GOAL OF THE EXERCISE: Tally every line in the entries below that holds "sqrt", then give only the total.

Records from a dataset:
+--

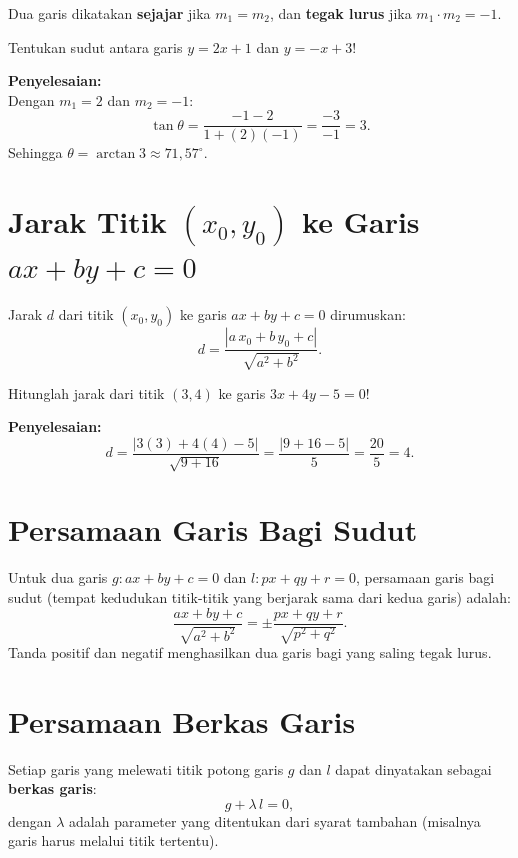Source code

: Dua garis dikatakan \textbf{sejajar} jika $m_1 = m_2$, dan \textbf{tegak lurus} jika $m_1 \cdot m_2 = -1$.

\begin{exmp}
Tentukan sudut antara garis $y = 2x + 1$ dan $y = -x + 3$!

\textbf{Penyelesaian:}\\
Dengan $m_1 = 2$ dan $m_2 = -1$:
\[
\tan\theta = \frac{-1 - 2}{1 + (2)(-1)} = \frac{-3}{-1} = 3.
\]
Sehingga $\theta = \arctan 3 \approx 71{,}57^\circ$.
\end{exmp}

\section{Jarak Titik $(x_0, y_0)$ ke Garis $ax+by+c=0$}

Jarak $d$ dari titik $(x_0, y_0)$ ke garis $ax+by+c=0$ dirumuskan:
\begin{equation}
    d = \frac{|a\,x_0+b\,y_0+c|}{\sqrt{a^2+b^2}}.
\end{equation}

\begin{exmp}
Hitunglah jarak dari titik $(3, 4)$ ke garis $3x + 4y - 5 = 0$!

\textbf{Penyelesaian:}\\
\[
d = \frac{|3(3) + 4(4) - 5|}{\sqrt{9 + 16}} = \frac{|9 + 16 - 5|}{5} = \frac{20}{5} = 4.
\]
\end{exmp}

\section{Persamaan Garis Bagi Sudut}

Untuk dua garis $g: ax + by + c = 0$ dan $l: px + qy + r = 0$, persamaan garis bagi sudut (tempat kedudukan titik-titik yang berjarak sama dari kedua garis) adalah:
\begin{equation}
    \frac{ax+by+c}{\sqrt{a^2+b^2}} = \pm\frac{px+qy+r}{\sqrt{p^2+q^2}}.
\end{equation}
Tanda positif dan negatif menghasilkan dua garis bagi yang saling tegak lurus.

\section{Persamaan Berkas Garis}

Setiap garis yang melewati titik potong garis $g$ dan $l$ dapat dinyatakan sebagai \textbf{berkas garis}:
\begin{equation}
    g + \lambda\,l = 0,
\end{equation}
dengan $\lambda$ adalah parameter yang ditentukan dari syarat tambahan (misalnya garis harus melalui titik tertentu).

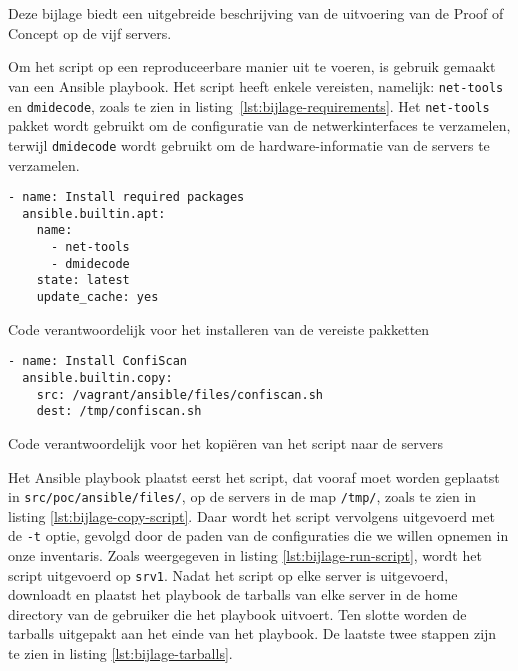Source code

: 
\chapter{}
\label{ch:bijlage_poc_uitvoering}

Deze bijlage biedt een uitgebreide beschrijving van de uitvoering van de Proof of Concept op de vijf servers.

Om het script op een reproduceerbare manier uit te voeren, is gebruik gemaakt van een Ansible playbook.
Het script heeft enkele vereisten, namelijk: \texttt{net-tools} en \texttt{dmidecode}, zoals te zien in listing~\ref{lst:bijlage-requirements}.
Het \texttt{net-tools} pakket wordt gebruikt om de configuratie van de netwerkinterfaces te verzamelen, terwijl \texttt{dmidecode} wordt gebruikt om de hardware-informatie van de servers te verzamelen.

\begin{listing}
  \begin{verbatim}
- name: Install required packages
  ansible.builtin.apt:
    name:
      - net-tools
      - dmidecode
    state: latest
    update_cache: yes
  \end{verbatim}
  \caption{Code verantwoordelijk voor het installeren van de vereiste pakketten}
  \label{lst:bijlage-requirements}
\end{listing}

\begin{listing}
  \begin{verbatim}
- name: Install ConfiScan
  ansible.builtin.copy:
    src: /vagrant/ansible/files/confiscan.sh
    dest: /tmp/confiscan.sh
  \end{verbatim}
  \caption{Code verantwoordelijk voor het kopiëren van het script naar de servers}
  \label{lst:bijlage-copy-script}
\end{listing}

Het Ansible playbook plaatst eerst het script, dat vooraf moet worden geplaatst in \texttt{src/poc/ansible/files/}, op de servers in de map \texttt{/tmp/}, zoals te zien in listing \ref{lst:bijlage-copy-script}.
Daar wordt het script vervolgens uitgevoerd met de \texttt{-t} optie, gevolgd door de paden van de configuraties die we willen opnemen in onze inventaris.
Zoals weergegeven in listing \ref{lst:bijlage-run-script}, wordt het script uitgevoerd op \texttt{srv1}.
Nadat het script op elke server is uitgevoerd, downloadt en plaatst het playbook de tarballs van elke server in de home directory van de gebruiker die het playbook uitvoert.
Ten slotte worden de tarballs uitgepakt aan het einde van het playbook.
De laatste twee stappen zijn te zien in listing \ref{lst:bijlage-tarballs}.

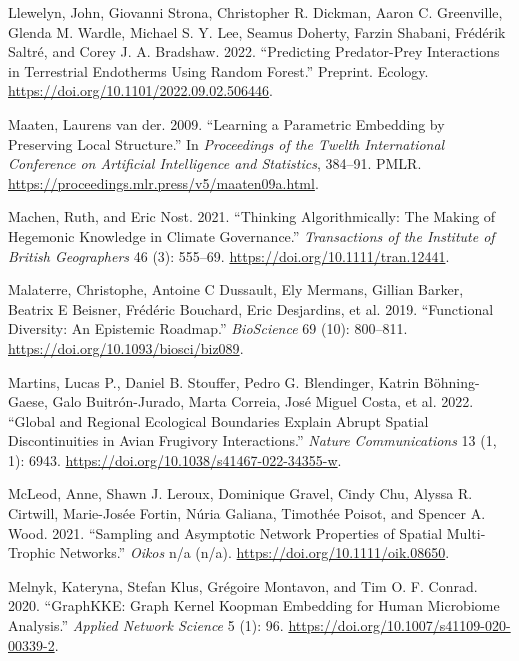 \documentclass[
  letterpaper,
  DIV=11,
  numbers=noendperiod]{scrartcl}
\newlength{\cslhangindent}
\newlength{\cslentryspacingunit} %
\newenvironment{CSLReferences}[2] %
 {%
  \setlength{\parindent}{0pt}
  \ifodd #1
  \let\oldpar\par
  \def\par{\hangindent=\cslhangindent\oldpar}
  \fi
  \setlength{\parskip}{#2\cslentryspacingunit}
 }%
 {}
\begin{document}
\begin{CSLReferences}{1}{0}
\leavevmode{}%
Llewelyn, John, Giovanni Strona, Christopher R. Dickman, Aaron C.
Greenville, Glenda M. Wardle, Michael S. Y. Lee, Seamus Doherty, Farzin
Shabani, Frédérik Saltré, and Corey J. A. Bradshaw. 2022. {``Predicting
Predator-Prey Interactions in Terrestrial Endotherms Using Random
Forest.''} Preprint. {Ecology}.
\url{https://doi.org/10.1101/2022.09.02.506446}.

\leavevmode{}%
Maaten, Laurens van der. 2009. {``Learning a {Parametric Embedding} by
{Preserving Local Structure}.''} In \emph{Proceedings of the {Twelth
International Conference} on {Artificial Intelligence} and
{Statistics}}, 384--91. {PMLR}.
\url{https://proceedings.mlr.press/v5/maaten09a.html}.

\leavevmode{}%
Machen, Ruth, and Eric Nost. 2021. {``Thinking Algorithmically: {The}
Making of Hegemonic Knowledge in Climate Governance.''}
\emph{Transactions of the Institute of British Geographers} 46 (3):
555--69. \url{https://doi.org/10.1111/tran.12441}.

\leavevmode{}%
Malaterre, Christophe, Antoine C Dussault, Ely Mermans, Gillian Barker,
Beatrix E Beisner, Frédéric Bouchard, Eric Desjardins, et al. 2019.
{``Functional {Diversity}: {An Epistemic Roadmap}.''} \emph{BioScience}
69 (10): 800--811. \url{https://doi.org/10.1093/biosci/biz089}.

\leavevmode{}%
Martins, Lucas P., Daniel B. Stouffer, Pedro G. Blendinger, Katrin
Böhning-Gaese, Galo Buitrón-Jurado, Marta Correia, José Miguel Costa, et
al. 2022. {``Global and Regional Ecological Boundaries Explain Abrupt
Spatial Discontinuities in Avian Frugivory Interactions.''} \emph{Nature
Communications} 13 (1, 1): 6943.
\url{https://doi.org/10.1038/s41467-022-34355-w}.

\leavevmode{}%
McLeod, Anne, Shawn J. Leroux, Dominique Gravel, Cindy Chu, Alyssa R.
Cirtwill, Marie-Josée Fortin, Núria Galiana, Timothée Poisot, and
Spencer A. Wood. 2021. {``Sampling and Asymptotic Network Properties of
Spatial Multi-Trophic Networks.''} \emph{Oikos} n/a (n/a).
\url{https://doi.org/10.1111/oik.08650}.

\leavevmode{}%
Melnyk, Kateryna, Stefan Klus, Grégoire Montavon, and Tim O. F. Conrad.
2020. {``{GraphKKE}: Graph {Kernel Koopman} Embedding for Human
Microbiome Analysis.''} \emph{Applied Network Science} 5 (1): 96.
\url{https://doi.org/10.1007/s41109-020-00339-2}.


\end{CSLReferences}
\end{document}
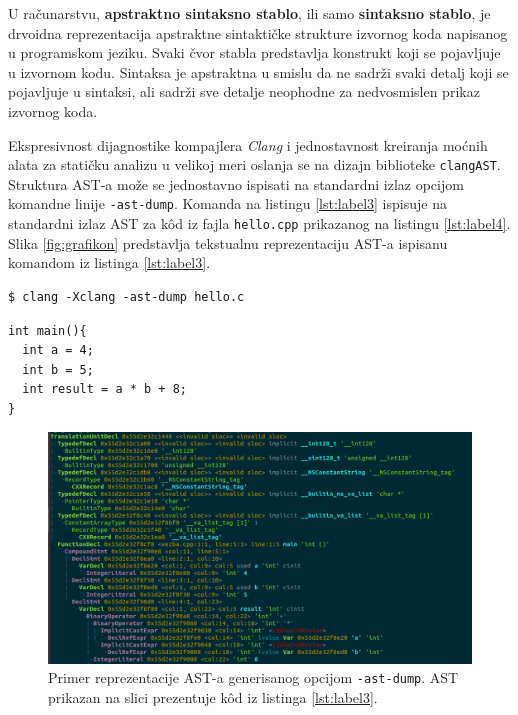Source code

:\documentclass[12pt,oneside]{memoir}
\begin{document}
U računarstvu, \textbf{apstraktno sintaksno stablo}, ili samo \textbf{sintaksno stablo}, je drvoidna reprezentacija apstraktne sintaktičke strukture izvornog koda napisanog u programskom jeziku. Svaki čvor stabla predstavlja konstrukt koji se pojavljuje u izvornom kodu.
Sintaksa je apstraktna u smislu da ne sadr\v{z}i svaki detalj koji se pojavljuje u sintaksi, ali sadr\v{z}i sve detalje neophodne za nedvosmislen prikaz izvornog koda.

Ekspresivnost dijagnostike kompajlera \textit{Clang} i jednostavnost kreiranja mo\'{c}nih alata za stati\v{c}ku analizu u velikoj meri oslanja se na dizajn biblioteke \texttt{clangAST}. Struktura AST-a mo\v{z}e se jednostavno ispisati na standardni izlaz opcijom komandne linije \texttt{-ast-dump}. Komanda na listingu \ref{lst:label3} ispisuje na standardni izlaz AST za k\^{o}d iz fajla \texttt{hello.cpp} prikazanog na listingu \ref{lst:label4}. Slika \ref{fig:grafikon} predstavlja tekstualnu reprezentaciju AST-a ispisanu komandom iz listinga \ref{lst:label3}.
\\


\begin{lstlisting}[style=custombash, caption={Komanda za ispisivanje Clang-ovog AST-a.}, label=lst:label3]
$ clang -Xclang -ast-dump hello.c
\end{lstlisting}

\begin{lstlisting}[style=customc, caption={K\^{o}d \v{c}iji je AST prikazan na slici \ref{fig:ASTSlika}.},label=lst:label4]
int main(){
  int a = 4;
  int b = 5;
  int result = a * b + 8;
}
\end{lstlisting}

\begin{figure}[!ht]
  \centering
  \includegraphics[width=1.0\textwidth]{ASTImage.png}
  \caption{Primer reprezentacije AST-a generisanog opcijom \texttt{-ast-dump}. AST prikazan na slici prezentuje k\^{o}d iz listinga \ref{lst:label3}.}
  \label{fig:ASTSlika}
\end{figure}
\end{document}
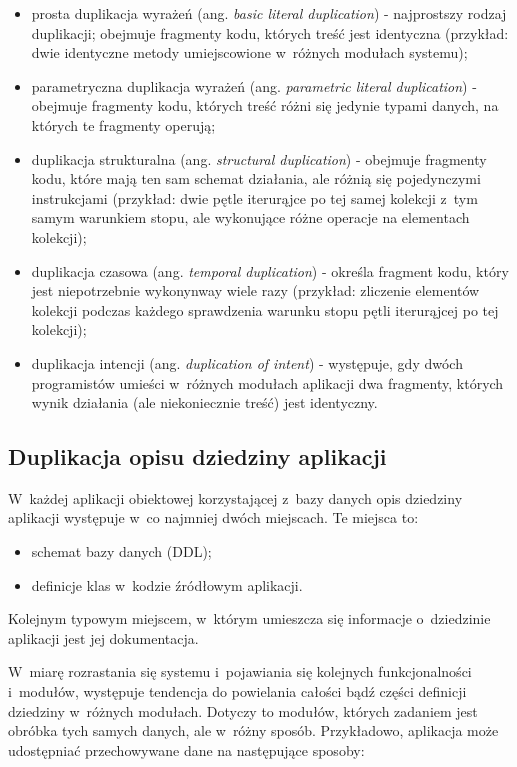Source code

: \begin{itemize}
 \item prosta duplikacja wyrażeń (ang. \emph{basic literal duplication}) - najprostszy rodzaj duplikacji; obejmuje fragmenty kodu, których treść jest identyczna (przykład: dwie identyczne metody umiejscowione w~różnych modułach systemu);
 \item parametryczna duplikacja wyrażeń (ang. \emph{parametric literal duplication}) - obejmuje fragmenty kodu, których treść różni się jedynie typami danych, na których te fragmenty operują;
 \item duplikacja strukturalna (ang. \emph{structural duplication}) - obejmuje fragmenty kodu, które mają ten sam schemat działania, ale różnią się pojedynczymi instrukcjami (przykład: dwie pętle iterurąjce po tej samej kolekcji z~tym samym warunkiem stopu, ale wykonujące różne operacje na elementach kolekcji);
 \item duplikacja czasowa (ang. \emph{temporal duplication}) - określa fragment kodu, który jest niepotrzebnie wykonynway wiele razy (przykład: zliczenie elementów kolekcji podczas każdego sprawdzenia warunku stopu pętli iterurąjcej po tej kolekcji);
 \item duplikacja intencji (ang. \emph{duplication of intent}) - występuje, gdy dwóch programistów umieści w~różnych modułach aplikacji dwa fragmenty, których wynik działania (ale niekoniecznie treść) jest identyczny.
\end{itemize}


\subsection{Duplikacja opisu dziedziny aplikacji}

W~każdej aplikacji obiektowej korzystającej z~bazy danych opis dziedziny aplikacji występuje w~co najmniej dwóch miejscach.
Te miejsca to:

\begin{itemize}
 \item schemat bazy danych (DDL);
 \item definicje klas w~kodzie źródłowym aplikacji.
\end{itemize}

Kolejnym typowym miejscem, w~którym umieszcza się informacje o~dziedzinie aplikacji jest jej dokumentacja.

W~miarę rozrastania się systemu i~pojawiania się kolejnych funkcjonalności i~modułów, występuje tendencja do powielania całości bądź części definicji dziedziny w~różnych modułach.
Dotyczy to modułów, których zadaniem jest obróbka tych samych danych, ale w~różny sposób.
Przykładowo, aplikacja może udostępniać przechowywane dane na następujące sposoby:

+--

THE ANSWER: 3